'NEW VOICE OF AFRICA,' KOFI ANYIDOHO SPEAKS TODAY
Posted on February 22, 2013
Anyidoho, of Ghana, is a UNESCO resource poet for cultural and
linguistic diversity in education. A sought-after international speaker, he is
renowned for powerful live performances that address contemporary culture while
honoring the spoken-word tradition of his family’s Ewe ethnic group. The poet is the first African author and educator to visit
California University as part of the College
of Liberal Arts’ globalization initiative. “He is the new voice of Africa,” said Dr. Mohamed Yamba,
dean of the college. Anyidoho has published six collections of poetry and a
bilingual children’s play in English and the Ewe language. His Ewe-language
recordings include GhanaNya, a
dialogue between Anyidoho and the voice of his late mother, who also was an Ewe
poet and cantor. He has received numerous awards for his poetry, including
the Langston Hughes Prize, the BBC Arts and Africa Poetry Award, the Valco Fund
Literary Award and the Fania Kruger Fellowship for Poetry of Social Vision.

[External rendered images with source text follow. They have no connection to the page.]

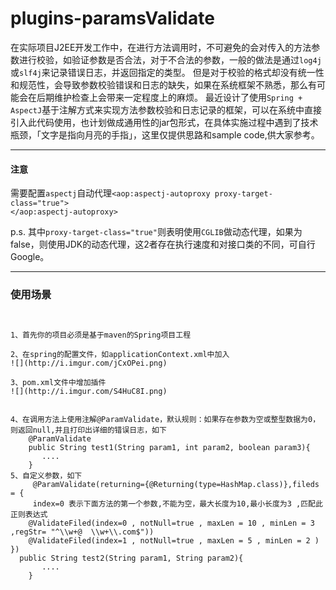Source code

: # plugins-paramsValidate
<p>在实际项目J2EE开发工作中，在进行方法调用时，不可避免的会对传入的方法参数进行校验，如验证参数是否合法，对于不合法的参数，一般的做法是通过<code>log4j</code>或<code>slf4j</code>来记录错误日志，并返回指定的类型。
但是对于校验的格式却没有统一性和规范性，会导致参数校验错误和日志的缺失，如果在系统框架不熟悉，那么有可能会在后期维护检查上会带来一定程度上的麻烦。
最近设计了使用<code>Spring + AspectJ</code>基于注解方式来实现方法参数校验和日志记录的框架，可以在系统中直接引入此代码使用，也计划做成通用性的jar包形式，在具体实施过程中遇到了技术瓶颈，「文字是指向月亮的手指」，这里仅提供思路和sample code,供大家参考。</p>

<hr />

<h4>注意</h4>


<p>需要配置<code>aspectj</code>自动代理<code>&lt;aop:aspectj-autoproxy proxy-target-class="true">
&lt;/aop:aspectj-autoproxy> </code></p>

<p>p.s.  其中<code>proxy-target-class="true"</code>则表明使用<code>CGLIB</code>做动态代理，如果为false，则使用JDK的动态代理，这2者存在执行速度和对接口类的不同，可自行Google。</p>

<hr />


<h3>使用场景</h3>


<pre><code>

1、首先你的项目必须是基于maven的Spring项目工程

2、在spring的配置文件，如applicationContext.xml中加入
![](http://i.imgur.com/jCxOPei.png)

3、pom.xml文件中增加插件
![](http://i.imgur.com/S4HuC8I.png)


4、在调用方法上使用注解@ParamValidate，默认规则：如果存在参数为空或整型数据为0，则返回null,并且打印出详细的错误日志，如下
    @ParamValidate
    public String test1(String param1, int param2, boolean param3){
       ....
    }
5、自定义参数，如下
     @ParamValidate(returning={@Returning(type=HashMap.class)},fileds = {  
     index=0 表示下面方法的第一个参数,不能为空，最大长度为10,最小长度为3 ,匹配此正则表达式
    @ValidateFiled(index=0 , notNull=true , maxLen = 10 , minLen = 3 ,regStr= "^\\w+@  \\w+\\.com$"))    
    @ValidateFiled(index=1 , notNull=true , maxLen = 5 , minLen = 2 ) }) 
  public String test2(String param1, String param2){
       ....
    }
</code></pre>

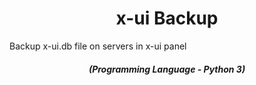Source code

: <h1 align="center">x-ui Backup</h1>
Backup x-ui.db file on servers in x-ui panel
<em><h5 align="center">(Programming Language - Python 3)</h5></em>
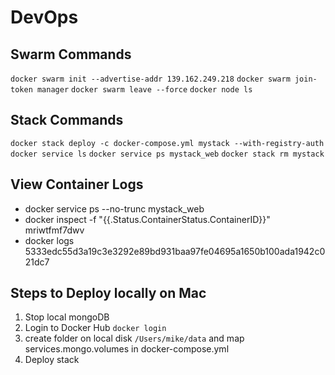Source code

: # DevOps

## Swarm Commands

`docker swarm init --advertise-addr 139.162.249.218`
`docker swarm join-token manager`
`docker swarm leave --force`
`docker node ls`

## Stack Commands

`docker stack deploy -c docker-compose.yml mystack --with-registry-auth`
`docker service ls`
`docker service ps mystack_web`
`docker stack rm mystack`

## View Container Logs

* docker service ps --no-trunc mystack_web
* docker inspect -f "{{.Status.ContainerStatus.ContainerID}}" mriwtfmf7dwv
* docker logs 5333edc55d3a19c3e3292e89bd931baa97fe04695a1650b100ada1942c021dc7

## Steps to Deploy locally on Mac

1. Stop local mongoDB
1. Login to Docker Hub `docker login`
1. create folder on local disk `/Users/mike/data` and map services.mongo.volumes in docker-compose.yml
1. Deploy stack
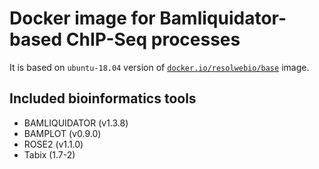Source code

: # Docker image for Bamliquidator-based ChIP-Seq processes

It is based on `ubuntu-18.04` version of [`docker.io/resolwebio/base`](
https://hub.docker.com/r/resolwebio/base/) image.

Included bioinformatics tools
-----------------------------
* BAMLIQUIDATOR (v1.3.8)
* BAMPLOT (v0.9.0)
* ROSE2 (v1.1.0)
* Tabix (1.7-2)
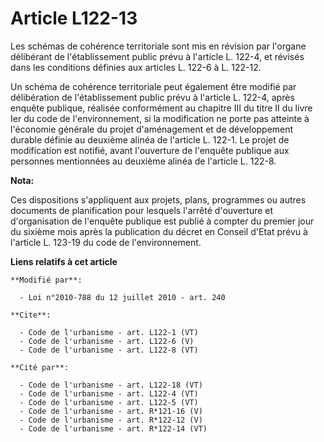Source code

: # Article L122-13

Les schémas de cohérence territoriale sont mis en révision par l'organe délibérant de l'établissement public prévu à
l'article L. 122-4, et révisés dans les conditions définies aux articles L. 122-6 à L. 122-12. 

Un schéma de cohérence territoriale peut également être modifié par délibération de l'établissement public prévu à l'article
L. 122-4, après enquête publique, réalisée conformément au chapitre III du titre II du livre Ier du code de l'environnement,
si la modification ne porte pas atteinte à l'économie générale du projet d'aménagement et de développement durable définie au
deuxième alinéa de l'article L. 122-1. Le projet de modification est notifié, avant l'ouverture de l'enquête publique aux
personnes mentionnées au deuxième alinéa de l'article L. 122-8.

**Nota:**

Ces dispositions s'appliquent aux projets, plans, programmes ou autres documents de planification pour lesquels l'arrêté
d'ouverture et d'organisation de l'enquête publique est publié à compter du premier jour du sixième mois après la publication
du décret en Conseil d'Etat prévu à l'article L. 123-19 du code de l'environnement.

**Liens relatifs à cet article**

	**Modifié par**:

	  - Loi n°2010-788 du 12 juillet 2010 - art. 240

	**Cite**:

	  - Code de l'urbanisme - art. L122-1 (VT)
	  - Code de l'urbanisme - art. L122-6 (V)
	  - Code de l'urbanisme - art. L122-8 (VT)

	**Cité par**:

	  - Code de l'urbanisme - art. L122-18 (VT)
	  - Code de l'urbanisme - art. L122-4 (VT)
	  - Code de l'urbanisme - art. L122-5 (VT)
	  - Code de l'urbanisme - art. R*121-16 (V)
	  - Code de l'urbanisme - art. R*122-12 (V)
	  - Code de l'urbanisme - art. R*122-14 (VT)
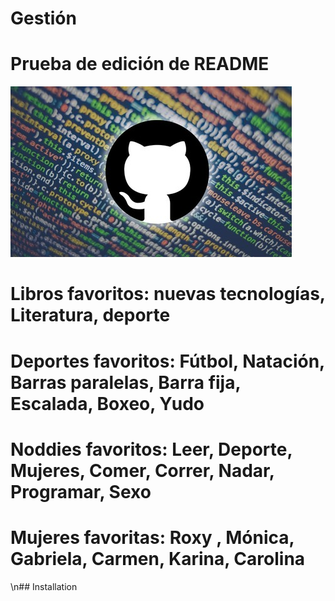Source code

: # Gestión

# Prueba de edición de README

![headshot](github.jpg)

# Libros favoritos: nuevas tecnologías, Literatura, deporte

# Deportes favoritos: Fútbol, Natación, Barras paralelas, Barra fija, Escalada, Boxeo, Yudo

# Noddies favoritos: Leer, Deporte, Mujeres, Comer, Correr, Nadar, Programar, Sexo

# Mujeres favoritas: Roxy , Mónica, Gabriela, Carmen, Karina, Carolina

\n## Installation
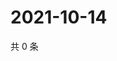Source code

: # 2021-10-14

共 0 条

<!-- BEGIN -->
<!-- 最后更新时间 Thu Oct 14 2021 14:17:38 GMT+0800 (China Standard Time) -->

<!-- END -->
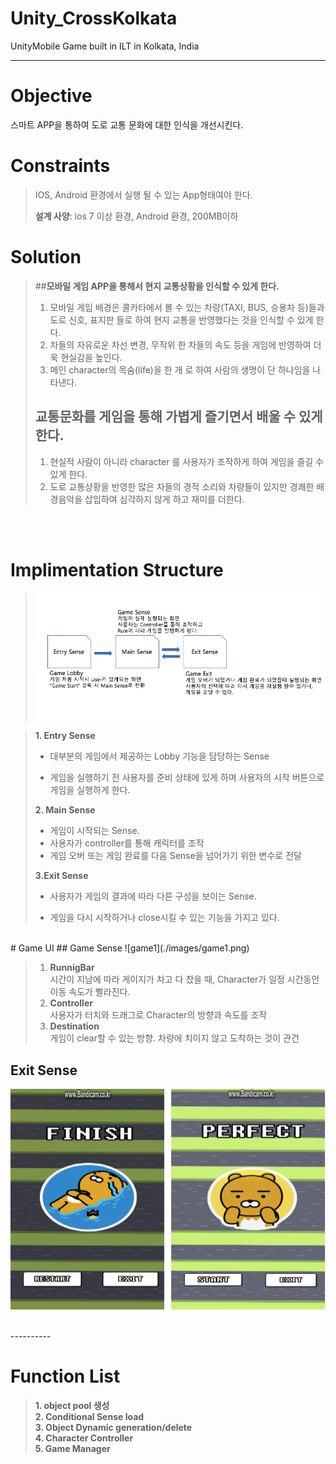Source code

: # Unity_CrossKolkata
UnityMobile Game built in ILT in Kolkata, India

----------

# Objective #
 스마트 APP을 통하여 도로 교통 문화에 대한 인식을 개선시킨다.



# Constraints 
> IOS, Android 환경에서 실행 될 수 있는 App형태여야 한다.
>
> **설계 사양**:  ios 7 이상 환경, Android 환경, 200MB이하 


 

# Solution

> ##**모바일 게임 APP을 통해서 현지 교통상황을 인식할 수 있게 한다.** 
>
> 1. 모바일 게임 배경은 콜카타에서 볼 수 있는 차량(TAXI, BUS, 승용차 등)들과 도로 신호, 표지판 들로 하여 현지 교통을 반영했다는 것을 인식할 수 있게 한다. 
> 2. 차들의 자유로운 차선 변경, 무작위 한 차들의 속도 등을 게임에 반영하여 더욱 현실감을 높인다. 
> 3. 메인 character의 목숨(life)을 한 개 로 하여 사람의 생명이 단 하나임을 나타낸다. 
> 
>## **교통문화를 게임을 통해 가볍게 즐기면서 배울 수 있게 한다**.
> 
> 1. 현실적 사람이 아니라 character 를 사용자가 조작하게 하여 게임을 즐길 수 있게 한다. 
> 2. 도로 교통상황을 반영한 많은 차들의 경적 소리와 차량들이 있지만 경쾌한 배경음악을 삽입하여 심각하지 않게 하고 재미를 더한다.


<br>
<br>


# Implimentation Structure 
> ![structer](./images/structure.png)

> **1. Entry Sense**
>
>- 대부분의 게임에서 제공하는 Lobby 기능을 담당하는 Sense
>
>- 게임을 실행하기 전 사용자를 준비 상태에 있게 하며 사용자의 시작 버튼으로 게임을 실행하게 한다. 
>
>**2. Main Sense**
>
>- 게임이 시작되는 Sense.
>- 사용자가 controller를 통해 캐릭터를 조작 
>- 게임 오버 또는 게임 완료를 다음 Sense을 넘어가기 위한 변수로 전달  
> 
>**3.Exit Sense**
> 
>- 사용자가 게임의 결과에 따라 다른 구성을 보이는 Sense.
>
>- 게임을 다시 시작하거나 close시킬 수 있는 기능을 가지고 있다. 
>  


<br>
# Game UI 
## Game Sense
![game1](./images/game1.png)

> 1. **RunnigBar</br>**
> 시간이 지남에 따라 게이지가 차고 다 찼을 때, Character가 일정 시간동안 이동 속도가 빨라진다. 
> 2. **Controller</br>**
> 사용자가 터치와 드래그로 Character의 방향과 속도를 조작 
> 3. **Destination</br>**
> 게임이 clear할 수 있는 방향. 차량에 치이지 않고 도착하는 것이 관건 
## Exit Sense
![game2](./images/game2.png)
>
<br>
----------

# Function List 

><b> 1. object pool 생성 </b><br>
><b> 2. Conditional Sense load </b><br>
><b> 3. Object Dynamic generation/delete  </b><br>
><b> 4. Character Controller </b><br>
><b> 5. Game Manager  </b><br>

 





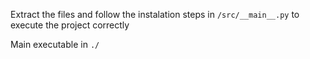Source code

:Extract the files and follow the instalation steps in `/src/__main__.py` to execute the project correctly

Main executable in `./`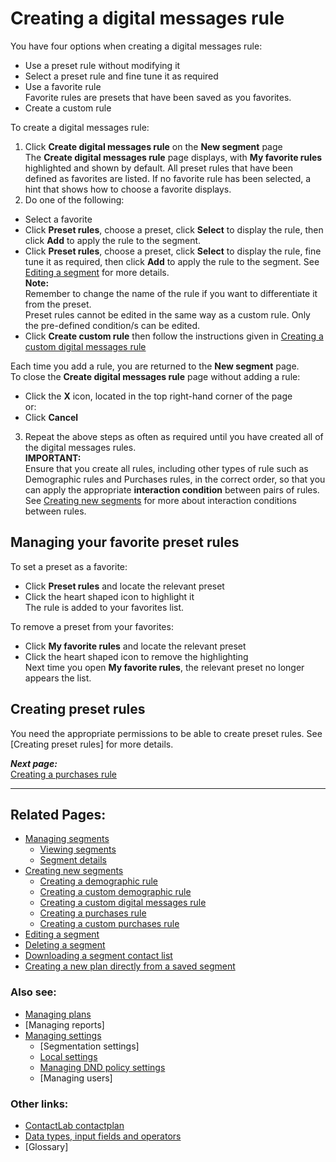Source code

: # Creating a digital messages rule

You have four options when creating a digital messages rule:

- Use a preset rule without modifying it  
- Select a preset rule and fine tune it as required  
- Use a favorite rule  
  Favorite rules are presets that have been saved as you favorites.
- Create a custom rule  

To create a digital messages rule:  

1. Click **Create digital messages rule** on the **New segment** page  
  The **Create digital messages rule** page displays, with **My favorite rules** highlighted and shown by default. All preset rules that have been defined as favorites are listed. If no favorite rule has been selected, a hint that shows how to choose a favorite displays.  
2. Do one of the following:  
  - Select a favorite  
  - Click **Preset rules**, choose a preset, click **Select** to display the rule, then click **Add** to apply the rule to the segment.  
  - Click **Preset rules**, choose a preset, click **Select** to display the rule, fine tune it as required, then click **Add** to apply the rule to the segment. See [Editing a segment](EditingSegment.md) for more details.  
  **Note:**  
  Remember to change the name of the rule if you want to differentiate it from the preset.  
  Preset rules cannot be edited in the same way as a custom rule. Only the pre-defined condition/s can be edited.  
  - Click **Create custom rule** then follow the instructions given in [Creating a custom digital messages rule](CreatingCustomDigitalMessagesRule.md)  
  
  Each time you add a rule, you are returned to the **New segment** page.  
  To close the **Create digital messages rule** page without adding a rule:  
  - Click the **X** icon, located in the top right-hand corner of the page  
   or:  
  - Click **Cancel**  
  
3. Repeat the above steps as often as required until you have created all of the digital messages rules.  
  **IMPORTANT:**  
  Ensure that you create all rules, including other types of rule such as Demographic rules and Purchases rules, in the correct order, so that you can apply the appropriate **interaction condition** between pairs of rules. See [Creating new segments](CreatingNewSegments.md) for more about interaction conditions between rules.  

## Managing your favorite preset rules  

To set a preset as a favorite:

- Click **Preset rules** and locate the relevant preset  
- Click the heart shaped icon to highlight it  
  The rule is added to your favorites list.  

To remove a preset from your favorites:  

- Click **My favorite rules** and locate the relevant preset  
- Click the heart shaped icon to remove the highlighting  
  Next time you open **My favorite rules**, the relevant preset no longer appears the list.  

## Creating preset rules

You need the appropriate permissions to be able to create preset rules. See [Creating preset rules] for more details.  

***Next page:***  
[Creating a purchases rule](CreatingPurchasesRule.md)  

----------

## Related Pages:  

- [Managing segments](ManagingSegments.md)  
  - [Viewing segments](ViewingSegments.md)  
  - [Segment details](SegmentDetails.md)  
- [Creating new segments](CreatingNewSegments.md)  
  - [Creating a demographic rule](CreatingDemographicRule.md)  
  - [Creating a custom demographic rule](CreatingCustomDemographicRule.md)  
  - [Creating a custom digital messages rule](CreatingCustomDigitalMessagesRule.md)  
  - [Creating a purchases rule](CreatingPurchasesRule.md)  
  - [Creating a custom purchases rule](CreatingCustomPurchasesRule.md)  
- [Editing a segment](EditingSegment.md)  
- [Deleting a segment](DeletingSegment.md)  
- [Downloading a segment contact list](DownloadingSegmentContactList.md)  
- [Creating a new plan directly from a saved segment](CreatingPlanFromSegment.md)  

### Also see:  

- [Managing plans](ManagingPlans.md)  
- [Managing reports]  
- [Managing settings](ManagingSettings.md)  
  - [Segmentation settings]  
  - [Local settings](LocalSettings.md)  
  - [Managing DND policy settings](ManagingDND.md)  
  - [Managing users]  

### Other links:  

- [ContactLab contactplan](Home.md)  
- [Data types, input fields and operators](InputBoxOperators.md)  
- [Glossary]  
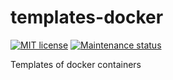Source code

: # templates-docker

[![MIT license][license-badge]][license-url]
[![Maintenance status][status-badge]][status-url]

Templates of docker containers

[status-url]: https://github.com/vikian050194/templates-docker/pulse
[status-badge]: https://img.shields.io/github/last-commit/vikian050194/templates-docker.svg

[license-url]: https://github.com/vikian050194/templates-docker/blob/master/LICENSE
[license-badge]: https://img.shields.io/github/license/vikian050194/templates-docker.svg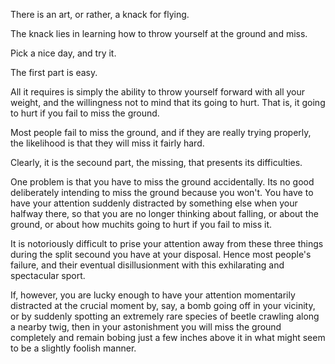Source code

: There is an art, or rather, a knack for flying.

The knack lies in learning how to throw yourself at the ground and miss.

Pick a nice day, and try it.

The first part is easy.

All it requires is simply the ability to throw yourself forward with all your weight, and the willingness not to mind that its going to hurt. That is, it going to hurt if you fail to miss the ground.

Most people fail to miss the ground, and if they are really trying properly, the likelihood is that they will miss it fairly hard.

Clearly, it is the secound part, the missing, that presents its difficulties.

One problem is that you have to miss the ground accidentally. Its no good deliberately intending to miss the ground because you won't. You have to have your attention suddenly distracted by something else when your halfway there, so that you are no longer thinking about falling, or about the ground, or about how muchits going to hurt if you fail to miss it.

It is notoriously difficult to prise your attention away from these three things during the split secound you have at your disposal. Hence most people's failure, and their eventual disillusionment with this exhilarating and spectacular sport. 

If, however, you are lucky enough to have your attention momentarily distracted at the crucial moment by, say, a bomb going off in your vicinity, or by suddenly spotting an extremely rare species of beetle crawling along a nearby twig, then in your astonishment you will miss the ground completely and remain bobing just a few inches above it in what might seem to be a slightly foolish manner.

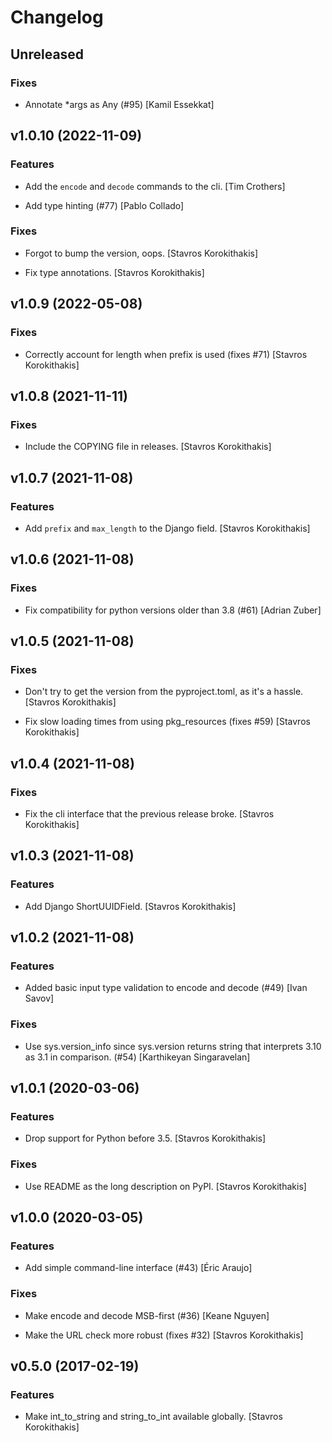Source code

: # Changelog


## Unreleased

### Fixes

* Annotate *args as Any (#95) [Kamil Essekkat]


## v1.0.10 (2022-11-09)

### Features

* Add the `encode` and `decode` commands to the cli. [Tim Crothers]

* Add type hinting (#77) [Pablo Collado]

### Fixes

* Forgot to bump the version, oops. [Stavros Korokithakis]

* Fix type annotations. [Stavros Korokithakis]


## v1.0.9 (2022-05-08)

### Fixes

* Correctly account for length when prefix is used (fixes #71) [Stavros Korokithakis]


## v1.0.8 (2021-11-11)

### Fixes

* Include the COPYING file in releases. [Stavros Korokithakis]


## v1.0.7 (2021-11-08)

### Features

* Add `prefix` and `max_length` to the Django field. [Stavros Korokithakis]


## v1.0.6 (2021-11-08)

### Fixes

* Fix compatibility for python versions older than 3.8 (#61) [Adrian Zuber]


## v1.0.5 (2021-11-08)

### Fixes

* Don't try to get the version from the pyproject.toml, as it's a hassle. [Stavros Korokithakis]

* Fix slow loading times from using pkg_resources (fixes #59) [Stavros Korokithakis]


## v1.0.4 (2021-11-08)

### Fixes

* Fix the cli interface that the previous release broke. [Stavros Korokithakis]


## v1.0.3 (2021-11-08)

### Features

* Add Django ShortUUIDField. [Stavros Korokithakis]


## v1.0.2 (2021-11-08)

### Features

* Added basic input type validation to encode and decode (#49) [Ivan Savov]

### Fixes

* Use sys.version_info since sys.version returns string that interprets 3.10 as 3.1 in comparison. (#54) [Karthikeyan Singaravelan]


## v1.0.1 (2020-03-06)

### Features

* Drop support for Python before 3.5. [Stavros Korokithakis]

### Fixes

* Use README as the long description on PyPI. [Stavros Korokithakis]


## v1.0.0 (2020-03-05)

### Features

* Add simple command-line interface (#43) [Éric Araujo]

### Fixes

* Make encode and decode MSB-first (#36) [Keane Nguyen]

* Make the URL check more robust (fixes #32) [Stavros Korokithakis]


## v0.5.0 (2017-02-19)

### Features

* Make int_to_string and string_to_int available globally. [Stavros Korokithakis]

Among his collections are Elegy for the
Revolution, Ancestral Logic
and Caribbean Blues, Praise
Song for the Land and The Place We Call
Home and Other Poems. Some of his books will be available at the event. Educated in Ghana and the United States, Anyidoho earned a
Ph.D. at the University of Texas. Today he is a literature professor at the
University of Ghana Legon, in Accra, and the first occupant of its Kwame Nkrumah Chair in African Studies. He has been a
distinguished visiting professor at various colleges and universities outside
Ghana, including Swarthmore College, Columbia University, Cornell University,
Barnard College, Collegio de Mexico, University of
Bouake-Cote d’Ivoire, and University of Lome. Anyidoho also has served as director of the African Institute on Humanities of the CODESRIA, the Council for the Development
of Social Science Research in Africa. He is deeply involved in various initiatives designed to promote
African culture, among them Ghana Television's African Heritage Series, for which he was the main host and
executive producer.
Celebrating the oral tradition of Africa’s singer-poets,
internationally acclaimed poet and educator Kofi Anyidoho will read from his
work at 7 p.m. March 14 in Steele Hall Mainstage Theatre.